• [REQUIRED ACTION] Each line in the entries below that holds the string "https" is to be listed.
Top of PROVIDED DATA
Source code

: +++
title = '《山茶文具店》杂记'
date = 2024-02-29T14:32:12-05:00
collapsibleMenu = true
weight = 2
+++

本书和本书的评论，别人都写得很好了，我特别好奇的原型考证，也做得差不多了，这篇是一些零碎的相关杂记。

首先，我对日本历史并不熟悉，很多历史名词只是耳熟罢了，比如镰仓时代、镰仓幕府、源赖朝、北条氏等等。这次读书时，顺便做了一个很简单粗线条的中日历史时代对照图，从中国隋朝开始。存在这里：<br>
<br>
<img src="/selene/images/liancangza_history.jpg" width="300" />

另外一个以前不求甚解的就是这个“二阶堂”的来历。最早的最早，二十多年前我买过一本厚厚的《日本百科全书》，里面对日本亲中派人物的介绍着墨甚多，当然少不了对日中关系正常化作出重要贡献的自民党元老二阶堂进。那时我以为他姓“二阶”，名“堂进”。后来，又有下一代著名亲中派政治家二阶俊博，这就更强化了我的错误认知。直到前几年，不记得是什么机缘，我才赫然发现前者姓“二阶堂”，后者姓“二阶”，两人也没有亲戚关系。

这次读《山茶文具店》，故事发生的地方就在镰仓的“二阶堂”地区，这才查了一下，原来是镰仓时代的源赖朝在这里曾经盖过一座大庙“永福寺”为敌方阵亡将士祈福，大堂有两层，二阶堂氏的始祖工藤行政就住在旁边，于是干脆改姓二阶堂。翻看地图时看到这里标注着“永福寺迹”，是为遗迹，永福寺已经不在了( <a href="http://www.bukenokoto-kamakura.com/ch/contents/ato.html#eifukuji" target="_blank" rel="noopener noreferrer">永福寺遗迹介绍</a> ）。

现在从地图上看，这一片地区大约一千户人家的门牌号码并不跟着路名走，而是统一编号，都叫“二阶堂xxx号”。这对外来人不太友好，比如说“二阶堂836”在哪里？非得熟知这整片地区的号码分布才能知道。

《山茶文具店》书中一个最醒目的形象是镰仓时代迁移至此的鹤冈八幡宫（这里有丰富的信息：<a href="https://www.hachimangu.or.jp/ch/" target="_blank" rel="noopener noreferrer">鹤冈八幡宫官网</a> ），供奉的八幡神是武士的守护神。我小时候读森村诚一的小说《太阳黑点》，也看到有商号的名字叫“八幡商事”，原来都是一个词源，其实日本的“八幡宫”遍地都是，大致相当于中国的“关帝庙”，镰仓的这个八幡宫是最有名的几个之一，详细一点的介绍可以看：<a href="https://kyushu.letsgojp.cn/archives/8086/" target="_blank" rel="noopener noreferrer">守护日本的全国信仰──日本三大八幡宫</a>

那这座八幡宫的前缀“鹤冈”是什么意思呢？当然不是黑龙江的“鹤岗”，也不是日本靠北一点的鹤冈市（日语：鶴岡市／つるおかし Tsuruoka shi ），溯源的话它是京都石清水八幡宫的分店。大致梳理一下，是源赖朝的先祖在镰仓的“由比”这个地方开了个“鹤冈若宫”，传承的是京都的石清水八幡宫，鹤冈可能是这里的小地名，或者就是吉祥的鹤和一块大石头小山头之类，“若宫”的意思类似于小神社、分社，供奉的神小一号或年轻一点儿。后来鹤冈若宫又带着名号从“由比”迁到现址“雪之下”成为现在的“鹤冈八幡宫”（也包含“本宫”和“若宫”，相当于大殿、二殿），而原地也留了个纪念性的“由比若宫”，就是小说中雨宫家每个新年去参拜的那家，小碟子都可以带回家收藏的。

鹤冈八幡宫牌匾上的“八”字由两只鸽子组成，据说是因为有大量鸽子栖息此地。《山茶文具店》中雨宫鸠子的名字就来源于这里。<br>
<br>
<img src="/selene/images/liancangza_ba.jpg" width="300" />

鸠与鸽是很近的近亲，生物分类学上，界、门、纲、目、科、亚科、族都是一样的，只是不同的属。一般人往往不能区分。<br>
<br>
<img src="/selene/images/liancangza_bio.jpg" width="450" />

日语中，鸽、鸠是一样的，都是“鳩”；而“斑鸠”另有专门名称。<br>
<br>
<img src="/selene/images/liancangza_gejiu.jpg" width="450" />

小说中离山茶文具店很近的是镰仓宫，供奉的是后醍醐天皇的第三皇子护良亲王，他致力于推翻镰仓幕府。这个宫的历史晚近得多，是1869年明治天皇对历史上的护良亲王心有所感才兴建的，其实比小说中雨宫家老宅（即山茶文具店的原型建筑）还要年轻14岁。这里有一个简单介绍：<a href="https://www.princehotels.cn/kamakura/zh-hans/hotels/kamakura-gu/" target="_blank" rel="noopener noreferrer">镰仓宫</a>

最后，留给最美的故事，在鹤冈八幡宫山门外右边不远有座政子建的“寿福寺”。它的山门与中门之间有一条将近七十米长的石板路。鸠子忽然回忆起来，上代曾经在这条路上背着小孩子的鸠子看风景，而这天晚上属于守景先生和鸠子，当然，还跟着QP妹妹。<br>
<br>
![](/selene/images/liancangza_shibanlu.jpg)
Bottom of PROVIDED DATA
• [TASK ANSWER]
《山茶文具店》书中一个最醒目的形象是镰仓时代迁移至此的鹤冈八幡宫（这里有丰富的信息：<a href="https://www.hachimangu.or.jp/ch/" target="_blank" rel="noopener noreferrer">鹤冈八幡宫官网</a> ），供奉的八幡神是武士的守护神。我小时候读森村诚一的小说《太阳黑点》，也看到有商号的名字叫“八幡商事”，原来都是一个词源，其实日本的“八幡宫”遍地都是，大致相当于中国的“关帝庙”，镰仓的这个八幡宫是最有名的几个之一，详细一点的介绍可以看：<a href="https://kyushu.letsgojp.cn/archives/8086/" target="_blank" rel="noopener noreferrer">守护日本的全国信仰──日本三大八幡宫</a>
小说中离山茶文具店很近的是镰仓宫，供奉的是后醍醐天皇的第三皇子护良亲王，他致力于推翻镰仓幕府。这个宫的历史晚近得多，是1869年明治天皇对历史上的护良亲王心有所感才兴建的，其实比小说中雨宫家老宅（即山茶文具店的原型建筑）还要年轻14岁。这里有一个简单介绍：<a href="https://www.princehotels.cn/kamakura/zh-hans/hotels/kamakura-gu/" target="_blank" rel="noopener noreferrer">镰仓宫</a>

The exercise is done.